## Your assignment
Write every record out again exactly, and keep images out of it.
***** Records provided
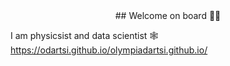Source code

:<center> ## Welcome on board 👩‍🔬</center>

I am physicsist and data scientist 
🕸 https://odartsi.github.io/olympiadartsi.github.io/ 


<!-- ![image](https://user-images.githubusercontent.com/58295268/180822737-d1b32dfd-56ed-45d4-acaf-010644f2773e.png) -->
**********
## Solution for this problem
Source code

:<center> ## Welcome on board 👩‍🔬</center>

I am physicsist and data scientist 
🕸 https://odartsi.github.io/olympiadartsi.github.io/ 


<!-- ![image](https://user-images.githubusercontent.com/58295268/180822737-d1b32dfd-56ed-45d4-acaf-010644f2773e.png) -->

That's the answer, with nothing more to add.